By Victor V. Saulon
SHARES in PXP Energy Corp. plunged by nearly 19% on Monday, the first trading day of the week after it announced that the deal calling for Davao City businessman Dennis A. Uy to invest in the listed company fell through.
The oil and gas exploration company, which has a contract to exploit an area in the disputed West Philippine Sea, was the day’s biggest loser as it ended at P9.96 per share, or down by P2.32 from its previous close.
“This was due to the termination of the investment agreement. The deal was supposedly for P4.03 billion, or the issuance of 340 million shares for 11.85 each,” said Luis A. Limlingan, business development head at Regina Capital Development Corp., when asked to comment on PXP Energy’s share fall.
On Friday, PXP Energy Corp. said that the subscription agreement it had signed with Mr. Uy’s Dennison Holdings Corp. had been terminated by the two parties effective on March 29.
On the termination date, the company said all rights of Dennison to subscribe to the common shares of the Pangilinan-led company, and any of the latter’s obligation to issue those shares to the investor are terminated “without any residual rights of any kind remaining” with Mr. Uy’s holding firm.
Accordingly, all other rights of PXP Energy under the agreement are terminated, it said, including the right to receive payment of the remaining balance of the subscription price.
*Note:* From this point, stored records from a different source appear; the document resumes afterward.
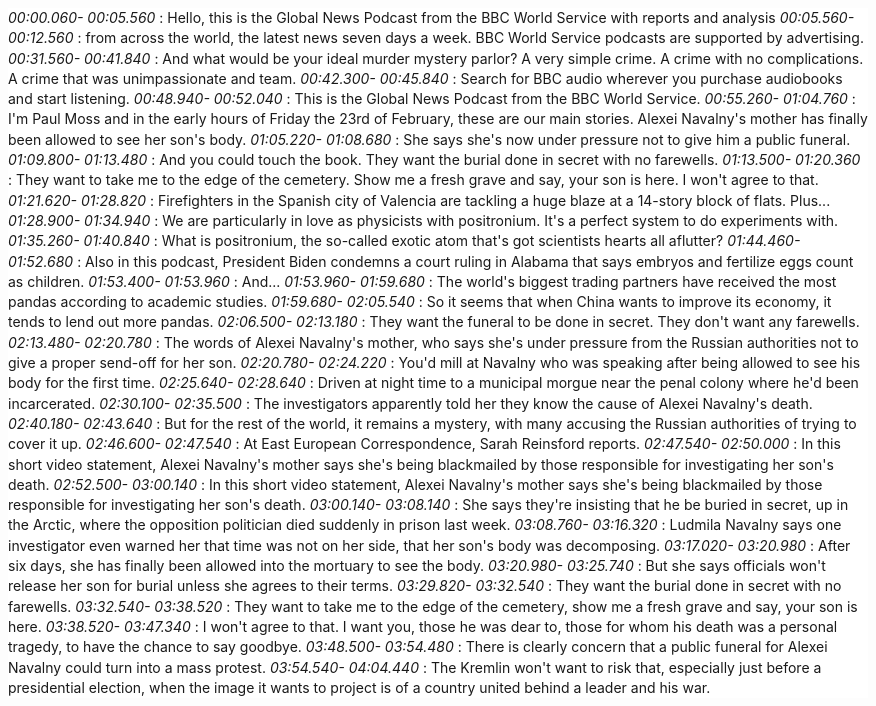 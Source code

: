 *00:00.060- 00:05.560* :  Hello, this is the Global News Podcast from the BBC World Service with reports and analysis
*00:05.560- 00:12.560* :  from across the world, the latest news seven days a week. BBC World Service podcasts are supported by advertising.
*00:31.560- 00:41.840* :  And what would be your ideal murder mystery parlor? A very simple crime. A crime with no complications. A crime that was unimpassionate and team.
*00:42.300- 00:45.840* :  Search for BBC audio wherever you purchase audiobooks and start listening.
*00:48.940- 00:52.040* :  This is the Global News Podcast from the BBC World Service.
*00:55.260- 01:04.760* :  I'm Paul Moss and in the early hours of Friday the 23rd of February, these are our main stories. Alexei Navalny's mother has finally been allowed to see her son's body.
*01:05.220- 01:08.680* :  She says she's now under pressure not to give him a public funeral.
*01:09.800- 01:13.480* :  And you could touch the book. They want the burial done in secret with no farewells.
*01:13.500- 01:20.360* :  They want to take me to the edge of the cemetery. Show me a fresh grave and say, your son is here. I won't agree to that.
*01:21.620- 01:28.820* :  Firefighters in the Spanish city of Valencia are tackling a huge blaze at a 14-story block of flats. Plus...
*01:28.900- 01:34.940* :  We are particularly in love as physicists with positronium. It's a perfect system to do experiments with.
*01:35.260- 01:40.840* :  What is positronium, the so-called exotic atom that's got scientists hearts all aflutter?
*01:44.460- 01:52.680* :  Also in this podcast, President Biden condemns a court ruling in Alabama that says embryos and fertilize eggs count as children.
*01:53.400- 01:53.960* :  And...
*01:53.960- 01:59.680* :  The world's biggest trading partners have received the most pandas according to academic studies.
*01:59.680- 02:05.540* :  So it seems that when China wants to improve its economy, it tends to lend out more pandas.
*02:06.500- 02:13.180* :  They want the funeral to be done in secret. They don't want any farewells.
*02:13.480- 02:20.780* :  The words of Alexei Navalny's mother, who says she's under pressure from the Russian authorities not to give a proper send-off for her son.
*02:20.780- 02:24.220* :  You'd mill at Navalny who was speaking after being allowed to see his body for the first time.
*02:25.640- 02:28.640* :  Driven at night time to a municipal morgue near the penal colony where he'd been incarcerated.
*02:30.100- 02:35.500* :  The investigators apparently told her they know the cause of Alexei Navalny's death.
*02:40.180- 02:43.640* :  But for the rest of the world, it remains a mystery, with many accusing the Russian authorities of trying to cover it up.
*02:46.600- 02:47.540* :  At East European Correspondence, Sarah Reinsford reports.
*02:47.540- 02:50.000* :  In this short video statement, Alexei Navalny's mother says she's being blackmailed by those responsible for investigating her son's death.
*02:52.500- 03:00.140* :  In this short video statement, Alexei Navalny's mother says she's being blackmailed by those responsible for investigating her son's death.
*03:00.140- 03:08.140* :  She says they're insisting that he be buried in secret, up in the Arctic, where the opposition politician died suddenly in prison last week.
*03:08.760- 03:16.320* :  Ludmila Navalny says one investigator even warned her that time was not on her side, that her son's body was decomposing.
*03:17.020- 03:20.980* :  After six days, she has finally been allowed into the mortuary to see the body.
*03:20.980- 03:25.740* :  But she says officials won't release her son for burial unless she agrees to their terms.
*03:29.820- 03:32.540* :  They want the burial done in secret with no farewells.
*03:32.540- 03:38.520* :  They want to take me to the edge of the cemetery, show me a fresh grave and say, your son is here.
*03:38.520- 03:47.340* :  I won't agree to that. I want you, those he was dear to, those for whom his death was a personal tragedy, to have the chance to say goodbye.
*03:48.500- 03:54.480* :  There is clearly concern that a public funeral for Alexei Navalny could turn into a mass protest.
*03:54.540- 04:04.440* :  The Kremlin won't want to risk that, especially just before a presidential election, when the image it wants to project is of a country united behind a leader and his war. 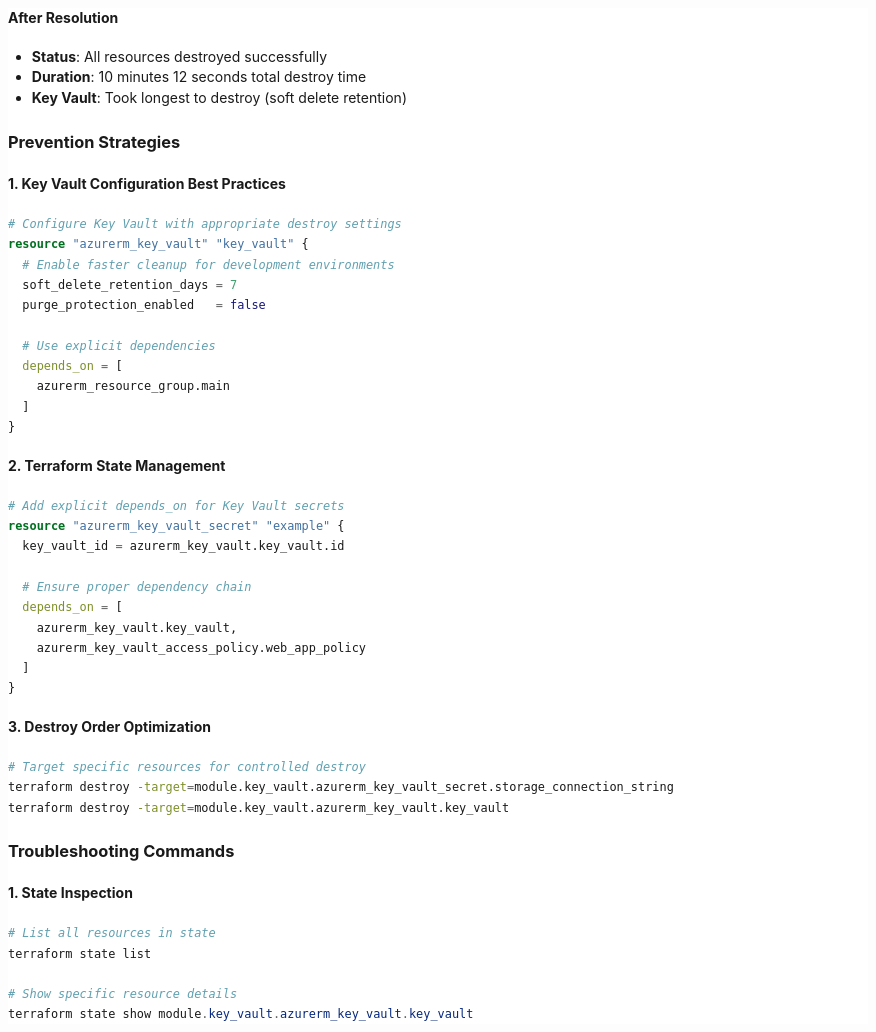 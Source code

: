 #### After Resolution
- **Status**: All resources destroyed successfully
- **Duration**: 10 minutes 12 seconds total destroy time
- **Key Vault**: Took longest to destroy (soft delete retention)

### Prevention Strategies

#### 1. Key Vault Configuration Best Practices
```terraform
# Configure Key Vault with appropriate destroy settings
resource "azurerm_key_vault" "key_vault" {
  # Enable faster cleanup for development environments
  soft_delete_retention_days = 7
  purge_protection_enabled   = false
  
  # Use explicit dependencies
  depends_on = [
    azurerm_resource_group.main
  ]
}
```

#### 2. Terraform State Management
```terraform
# Add explicit depends_on for Key Vault secrets
resource "azurerm_key_vault_secret" "example" {
  key_vault_id = azurerm_key_vault.key_vault.id
  
  # Ensure proper dependency chain
  depends_on = [
    azurerm_key_vault.key_vault,
    azurerm_key_vault_access_policy.web_app_policy
  ]
}
```

#### 3. Destroy Order Optimization
```bash
# Target specific resources for controlled destroy
terraform destroy -target=module.key_vault.azurerm_key_vault_secret.storage_connection_string
terraform destroy -target=module.key_vault.azurerm_key_vault.key_vault
```

### Troubleshooting Commands

#### 1. State Inspection
```powershell
# List all resources in state
terraform state list

# Show specific resource details
terraform state show module.key_vault.azurerm_key_vault.key_vault
```
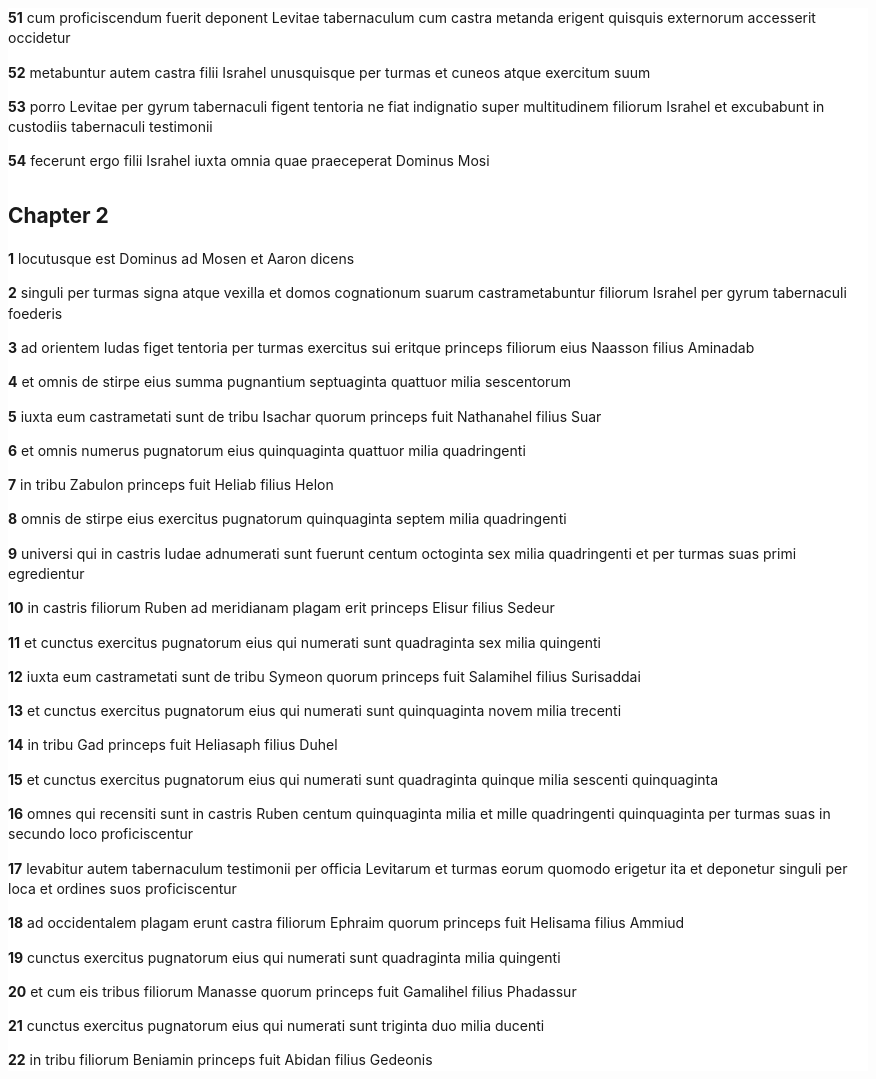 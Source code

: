 **51** cum proficiscendum fuerit deponent Levitae tabernaculum cum castra metanda erigent quisquis externorum accesserit occidetur

**52** metabuntur autem castra filii Israhel unusquisque per turmas et cuneos atque exercitum suum

**53** porro Levitae per gyrum tabernaculi figent tentoria ne fiat indignatio super multitudinem filiorum Israhel et excubabunt in custodiis tabernaculi testimonii

**54** fecerunt ergo filii Israhel iuxta omnia quae praeceperat Dominus Mosi

## Chapter 2

**1** locutusque est Dominus ad Mosen et Aaron dicens

**2** singuli per turmas signa atque vexilla et domos cognationum suarum castrametabuntur filiorum Israhel per gyrum tabernaculi foederis

**3** ad orientem Iudas figet tentoria per turmas exercitus sui eritque princeps filiorum eius Naasson filius Aminadab

**4** et omnis de stirpe eius summa pugnantium septuaginta quattuor milia sescentorum

**5** iuxta eum castrametati sunt de tribu Isachar quorum princeps fuit Nathanahel filius Suar

**6** et omnis numerus pugnatorum eius quinquaginta quattuor milia quadringenti

**7** in tribu Zabulon princeps fuit Heliab filius Helon

**8** omnis de stirpe eius exercitus pugnatorum quinquaginta septem milia quadringenti

**9** universi qui in castris Iudae adnumerati sunt fuerunt centum octoginta sex milia quadringenti et per turmas suas primi egredientur

**10** in castris filiorum Ruben ad meridianam plagam erit princeps Elisur filius Sedeur

**11** et cunctus exercitus pugnatorum eius qui numerati sunt quadraginta sex milia quingenti

**12** iuxta eum castrametati sunt de tribu Symeon quorum princeps fuit Salamihel filius Surisaddai

**13** et cunctus exercitus pugnatorum eius qui numerati sunt quinquaginta novem milia trecenti

**14** in tribu Gad princeps fuit Heliasaph filius Duhel

**15** et cunctus exercitus pugnatorum eius qui numerati sunt quadraginta quinque milia sescenti quinquaginta

**16** omnes qui recensiti sunt in castris Ruben centum quinquaginta milia et mille quadringenti quinquaginta per turmas suas in secundo loco proficiscentur

**17** levabitur autem tabernaculum testimonii per officia Levitarum et turmas eorum quomodo erigetur ita et deponetur singuli per loca et ordines suos proficiscentur

**18** ad occidentalem plagam erunt castra filiorum Ephraim quorum princeps fuit Helisama filius Ammiud

**19** cunctus exercitus pugnatorum eius qui numerati sunt quadraginta milia quingenti

**20** et cum eis tribus filiorum Manasse quorum princeps fuit Gamalihel filius Phadassur

**21** cunctus exercitus pugnatorum eius qui numerati sunt triginta duo milia ducenti

**22** in tribu filiorum Beniamin princeps fuit Abidan filius Gedeonis

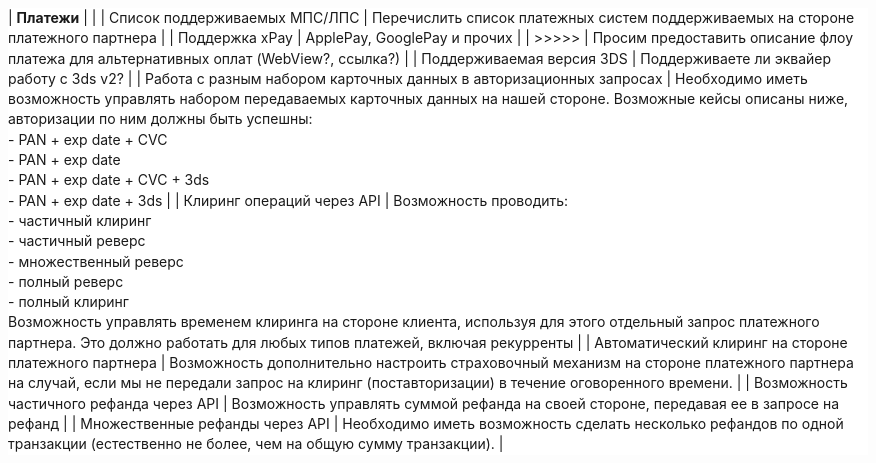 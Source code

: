 | **Платежи**                                                                                                                               |                                                                                                                                                                                                                                                                                                                                                                                                                       |
| Список поддерживаемых МПС/ЛПС                                                                                                             | Перечислить список платежных систем поддерживаемых на стороне платежного партнера                                                                                                                                                                                                                                                                                                                                     |
| Поддержка xPay                                                                                                                            | ApplePay, GooglePay и прочих                                                                                                                                                                                                                                                                                                                                                                                          |
| >>>>>                                                                                                                                     | Просим предоставить описание флоу платежа для альтернативных оплат (WebView?, ссылка?)                                                                                                                                                                                                                                                                                                                                |
| Поддерживаемая версия 3DS                                                                                                                 | Поддерживаете ли эквайер работу с 3ds v2?                                                                                                                                                                                                                                                                                                                                                                             |
| Работа с разным набором карточных данных в авторизационных запросах                                                                       | Необходимо иметь возможность управлять набором передаваемых карточных данных на нашей стороне. Возможные кейсы описаны ниже, авторизации по ним должны быть успешны:  <br>- PAN + exp date + CVC  <br>- PAN + exp date  <br>- PAN + exp date + CVC + 3ds  <br>- PAN + exp date + 3ds                                                                                                                                  |
| Клиринг операций через API                                                                                                                | Возможность проводить:  <br>- частичный клиринг  <br>- частичный реверс  <br>- множественный реверс  <br>- полный реверс  <br>- полный клиринг  <br>Возможность управлять временем клиринга на стороне клиента, используя для этого отдельный запрос платежного партнера. Это должно работать для любых типов платежей, включая рекурренты                                                                            |
| Автоматический клиринг на стороне платежного партнера                                                                                     | Возможность дополнительно настроить страховочный механизм на стороне платежного партнера на случай, если мы не передали запрос на клиринг (поставторизации) в течение оговоренного времени.                                                                                                                                                                                                                           |
| Возможность частичного рефанда через API                                                                                                  | Возможность управлять суммой рефанда на своей стороне, передавая ее в запросе на рефанд                                                                                                                                                                                                                                                                                                                               |
| Множественные рефанды через API                                                                                                           | Необходимо иметь возможность сделать несколько рефандов по одной транзакции (естественно не более, чем на общую сумму транзакции).                                                                                                                                                                                                                                                                                    | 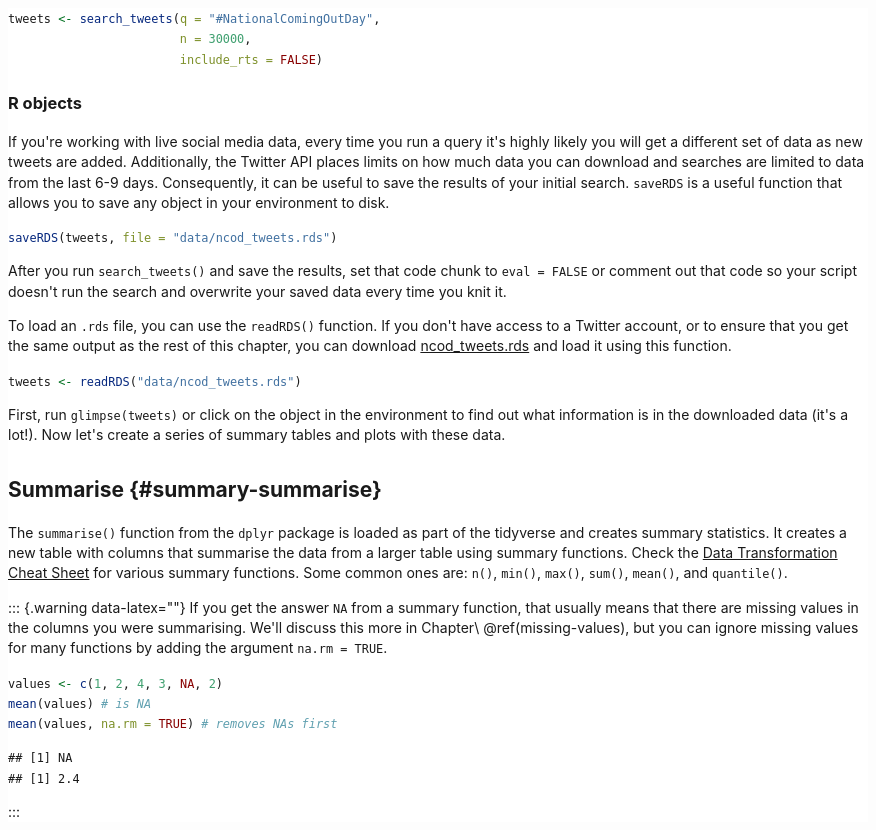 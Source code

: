 
```r
tweets <- search_tweets(q = "#NationalComingOutDay", 
                        n = 30000, 
                        include_rts = FALSE)
```

### R objects

If you're working with live social media data, every time you run a query it's highly likely you will get a different set of data as new tweets are added. Additionally, the Twitter API places limits on how much data you can download and searches are limited to data from the last 6-9 days. Consequently, it can be useful to save the results of your initial search. `saveRDS` is a useful function that allows you to save any object in your environment to disk.


```r
saveRDS(tweets, file = "data/ncod_tweets.rds")
```

After you run `search_tweets()` and save the results, set that code chunk to `eval = FALSE` or comment out that code so your script doesn't run the search and overwrite your saved data every time you knit it.

To load an `.rds` file, you can use the `readRDS()` function. If you don't have access to a Twitter account, or to ensure that you get the same output as the rest of this chapter, you can download <a href="data/ncod_tweets.rds" download>ncod_tweets.rds</a> and load it using this function.


```r
tweets <- readRDS("data/ncod_tweets.rds")
```


First, run `glimpse(tweets)` or click on the object in the environment to find out what information is in the downloaded data (it's a lot!). Now let's create a series of summary tables and plots with these data.

## Summarise {#summary-summarise}

The `summarise()` function from the <code class='package'>dplyr</code> package is loaded as part of the tidyverse and creates summary statistics. It creates a new table with columns that summarise the data from a larger table using summary functions. Check the [Data Transformation Cheat Sheet](https://raw.githubusercontent.com/rstudio/cheatsheets/main/data-transformation.pdf) for various summary functions. Some common ones are: `n()`, `min()`, `max()`, `sum()`, `mean()`, and `quantile()`.

::: {.warning data-latex=""}
If you get the answer `NA` from a summary function, that usually means that there are missing values in the columns you were summarising. We'll discuss this more in Chapter\ \@ref(missing-values), but you can ignore missing values for many functions by adding the argument `na.rm = TRUE`.


```r
values <- c(1, 2, 4, 3, NA, 2)
mean(values) # is NA
mean(values, na.rm = TRUE) # removes NAs first
```

```
## [1] NA
## [1] 2.4
```
:::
At one point during trading on Monday, PXP Energy reached P9.20 per share. Its 52-week low was at P9.80 per share.
Mr. Limlingan said since PXP Energy was the target acquisition, the terminated deal would have a bigger impact on the company, than on Phoenix Petroleum Philippines, Inc., which closed lower by 0.16% at P12.20 per share on Monday.
In a trading note, RCBC Securities, Inc.’s Fiorenzo de Jesus said the reason for PXP Energy’s stock slump was its disclosure that the share purchase deal with Mr. Uy’s holding firm fell through.
Officials of both PXP Energy and Phoenix Petroleum did not immediately respond when ask to comment on the reason for their decision to mutually terminate the deal.
The termination came after Mr. Uy in January this year paid P40.29 million or the 1% downpayment for Dennison’s subscription to PXP Energy’s shares.
The payment followed the forging of an amended subscription agreement between the two parties on Dec. 26, 2018, wherein they agreed to reschedule and accelerate the full payment of Dennison’s subscription to not later than March 31, 2019. The amendment also called for Dennison to pay the downpayment on or before Jan. 7, 2019.
The subscription agreement was announced by PXP Energy on Oct. 26, 2018. In the same month, Phoenix Petroleum granted preferential rights to PXP Energy to participate and acquire up to a 49% equity in the former’s liquefied natural gas (LNG) project under subsidiary Tanglawan Philippine LNG, Inc.
In the event Dennison fails to pay the entire subscription price by March 31, the entire amount of the downpayment will be forfeited in favor of Mr. Pangilinan’s company and the subscription agreement will be terminated at the option of PXP Energy.
After the subscription to the shares and full payment of the subscription price, Dennison will be entitled to at least one seat in the PXP Energy board, as well as to nominate the board’s vice-chairman. Mr. Uy’s firm is also entitled to all other rights of a shareholder.
PXP Energy directly and indirectly owns oil and gas exploration and production assets in the Philippines, and indirectly owns an exploration asset located in offshore Peru.
The amendment came after PXP Energy disclosed on Dec. 21 that Forum (GSEC 101) Ltd., or Forum GSEC, had sent a letter of request on the same date to the Department of Energy (DoE) to lift the force majeure imposed on Service Contract (SC) 72 on Recto Bank.
Forum Energy Ltd., in which PXP Energy holds a direct and indirect interest of 78.98%, has a 70% participating interest in SC 72 located in Northwest Palawan, through its wholly owned subsidiary Forum GSEC. PXP Energy has a total economic interest of 53.1% in SC 72.
The DoE placed SC 72 under force majeure on March 2, 2015 because the contract area falls within the area that was at that time the subject of an arbitration process with China.